You can avoid some problems arising from numpy trying to find catchall dtype by explicitly specifying a compound dtype:
Code + some timings:
import numpy as np
import itertools
def cartesian_product_mixed_type(*arrays):
arrays = *map(np.asanyarray, arrays),
dtype = np.dtype([(f'f{i}', a.dtype) for i, a in enumerate(arrays)])
out = np.empty((*map(len, arrays),), dtype)

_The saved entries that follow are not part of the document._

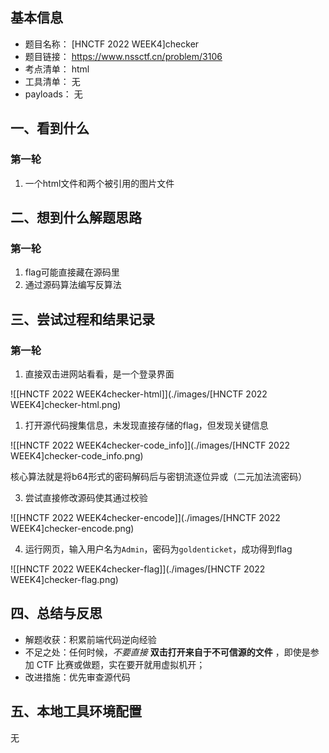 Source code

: ## 基本信息

- 题目名称： [HNCTF 2022 WEEK4]checker
- 题目链接： https://www.nssctf.cn/problem/3106
- 考点清单： html
- 工具清单： 无
- payloads： 无

## 一、看到什么

### 第一轮

1. 一个html文件和两个被引用的图片文件

## 二、想到什么解题思路

### 第一轮

1. flag可能直接藏在源码里
1. 通过源码算法编写反算法

## 三、尝试过程和结果记录

### 第一轮

1. 直接双击进网站看看，是一个登录界面

![\[HNCTF 2022 WEEK4checker-html]](./images/\[HNCTF 2022 WEEK4]checker-html.png)

1. 打开源代码搜集信息，未发现直接存储的flag，但发现关键信息

![\[HNCTF 2022 WEEK4checker-code_info]](./images/\[HNCTF 2022 WEEK4]checker-code_info.png)

核心算法就是将b64形式的密码解码后与密钥流逐位异或（二元加法流密码）

3. 尝试直接修改源码使其通过校验

![\[HNCTF 2022 WEEK4checker-encode]](./images/\[HNCTF 2022 WEEK4]checker-encode.png)

4. 运行网页，输入用户名为`Admin`，密码为`goldenticket`，成功得到flag

![\[HNCTF 2022 WEEK4checker-flag]](./images/\[HNCTF 2022 WEEK4]checker-flag.png)

## 四、总结与反思

- 解题收获：积累前端代码逆向经验
- 不足之处：任何时候，*不要直接* **双击打开来自于不可信源的文件** ，即使是参加 CTF 比赛或做题，实在要开就用虚拟机开；
- 改进措施：优先审查源代码

## 五、本地工具环境配置

无
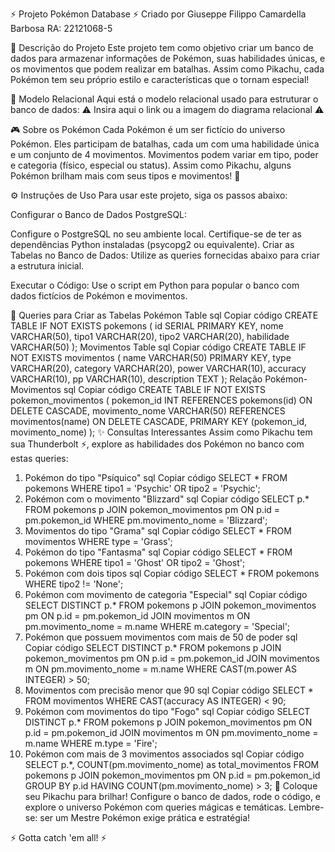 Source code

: ⚡ Projeto Pokémon Database ⚡
Criado por Giuseppe Filippo Camardella Barbosa
RA: 22121068-5

🐾 Descrição do Projeto
Este projeto tem como objetivo criar um banco de dados para armazenar informações de Pokémon, suas habilidades únicas, e os movimentos que podem realizar em batalhas. Assim como Pikachu, cada Pokémon tem seu próprio estilo e características que o tornam especial!

🧩 Modelo Relacional
Aqui está o modelo relacional usado para estruturar o banco de dados:
⚠ Insira aqui o link ou a imagem do diagrama relacional ⚠

🎮 Sobre os Pokémon
Cada Pokémon é um ser fictício do universo Pokémon.
Eles participam de batalhas, cada um com uma habilidade única e um conjunto de 4 movimentos.
Movimentos podem variar em tipo, poder e categoria (físico, especial ou status).
Assim como Pikachu, alguns Pokémon brilham mais com seus tipos e movimentos! 🌟

⚙️ Instruções de Uso
Para usar este projeto, siga os passos abaixo:

Configurar o Banco de Dados PostgreSQL:

Configure o PostgreSQL no seu ambiente local.
Certifique-se de ter as dependências Python instaladas (psycopg2 ou equivalente).
Criar as Tabelas no Banco de Dados:
Utilize as queries fornecidas abaixo para criar a estrutura inicial.

Executar o Código:
Use o script em Python para popular o banco com dados fictícios de Pokémon e movimentos.

📜 Queries para Criar as Tabelas
Pokémon Table
sql
Copiar código
CREATE TABLE IF NOT EXISTS pokemons (
    id SERIAL PRIMARY KEY,
    nome VARCHAR(50),
    tipo1 VARCHAR(20),
    tipo2 VARCHAR(20),
    habilidade VARCHAR(50)
);
Movimentos Table
sql
Copiar código
CREATE TABLE IF NOT EXISTS movimentos (
    name VARCHAR(50) PRIMARY KEY,
    type VARCHAR(20),
    category VARCHAR(20),
    power VARCHAR(10),
    accuracy VARCHAR(10),
    pp VARCHAR(10),
    description TEXT
);
Relação Pokémon-Movimentos
sql
Copiar código
CREATE TABLE IF NOT EXISTS pokemon_movimentos (
    pokemon_id INT REFERENCES pokemons(id) ON DELETE CASCADE,
    movimento_nome VARCHAR(50) REFERENCES movimentos(name) ON DELETE CASCADE,
    PRIMARY KEY (pokemon_id, movimento_nome)
);
✨ Consultas Interessantes
Assim como Pikachu tem sua Thunderbolt ⚡, explore as habilidades dos Pokémon no banco com estas queries:

1. Pokémon do tipo "Psíquico"
sql
Copiar código
SELECT * 
FROM pokemons 
WHERE tipo1 = 'Psychic' OR tipo2 = 'Psychic';
2. Pokémon com o movimento "Blizzard"
sql
Copiar código
SELECT p.*
FROM pokemons p
JOIN pokemon_movimentos pm ON p.id = pm.pokemon_id
WHERE pm.movimento_nome = 'Blizzard';
3. Movimentos do tipo "Grama"
sql
Copiar código
SELECT * 
FROM movimentos 
WHERE type = 'Grass';
4. Pokémon do tipo "Fantasma"
sql
Copiar código
SELECT * 
FROM pokemons 
WHERE tipo1 = 'Ghost' OR tipo2 = 'Ghost';
5. Pokémon com dois tipos
sql
Copiar código
SELECT * 
FROM pokemons 
WHERE tipo2 != 'None';
6. Pokémon com movimento de categoria "Especial"
sql
Copiar código
SELECT DISTINCT p.*
FROM pokemons p
JOIN pokemon_movimentos pm ON p.id = pm.pokemon_id
JOIN movimentos m ON pm.movimento_nome = m.name
WHERE m.category = 'Special';
7. Pokémon que possuem movimentos com mais de 50 de poder
sql
Copiar código
SELECT DISTINCT p.*
FROM pokemons p
JOIN pokemon_movimentos pm ON p.id = pm.pokemon_id
JOIN movimentos m ON pm.movimento_nome = m.name
WHERE CAST(m.power AS INTEGER) > 50;
8. Movimentos com precisão menor que 90
sql
Copiar código
SELECT * 
FROM movimentos 
WHERE CAST(accuracy AS INTEGER) < 90;
9. Pokémon com movimentos do tipo "Fogo"
sql
Copiar código
SELECT DISTINCT p.*
FROM pokemons p
JOIN pokemon_movimentos pm ON p.id = pm.pokemon_id
JOIN movimentos m ON pm.movimento_nome = m.name
WHERE m.type = 'Fire';
10. Pokémon com mais de 3 movimentos associados
sql
Copiar código
SELECT p.*, COUNT(pm.movimento_nome) as total_movimentos
FROM pokemons p
JOIN pokemon_movimentos pm ON p.id = pm.pokemon_id
GROUP BY p.id
HAVING COUNT(pm.movimento_nome) > 3;
🌟 Coloque seu Pikachu para brilhar!
Configure o banco de dados, rode o código, e explore o universo Pokémon com queries mágicas e temáticas. Lembre-se: ser um Mestre Pokémon exige prática e estratégia!

⚡ Gotta catch 'em all! ⚡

idx = slice(None), *itertools.repeat(None, len(arrays) - 1)
for i, a in enumerate(arrays):
out[f'f{i}'] = a[idx[:len(arrays) - i]]
return out.ravel()
a = np.arange(4)
b = np.arange(*map(ord, ('A', 'D')), dtype=np.int32).view('U1')
c = np.arange(2.)
np.set_printoptions(threshold=10)
print(f'a={a}')
print(f'b={b}')
print(f'c={c}')
print('itertools')
print(list(itertools.product(a,b,c)))
print('numpy')
print(cartesian_product_mixed_type(a,b,c))
a = np.arange(100)
b = np.arange(*map(ord, ('A', 'z')), dtype=np.int32).view('U1')
c = np.arange(20.)
import timeit
kwds = dict(globals=globals(), number=1000)
print()
print(f'a={a}')
print(f'b={b}')
print(f'c={c}')
print(f"itertools: {timeit.timeit('list(itertools.product(a,b,c))', **kwds):7.4f} ms")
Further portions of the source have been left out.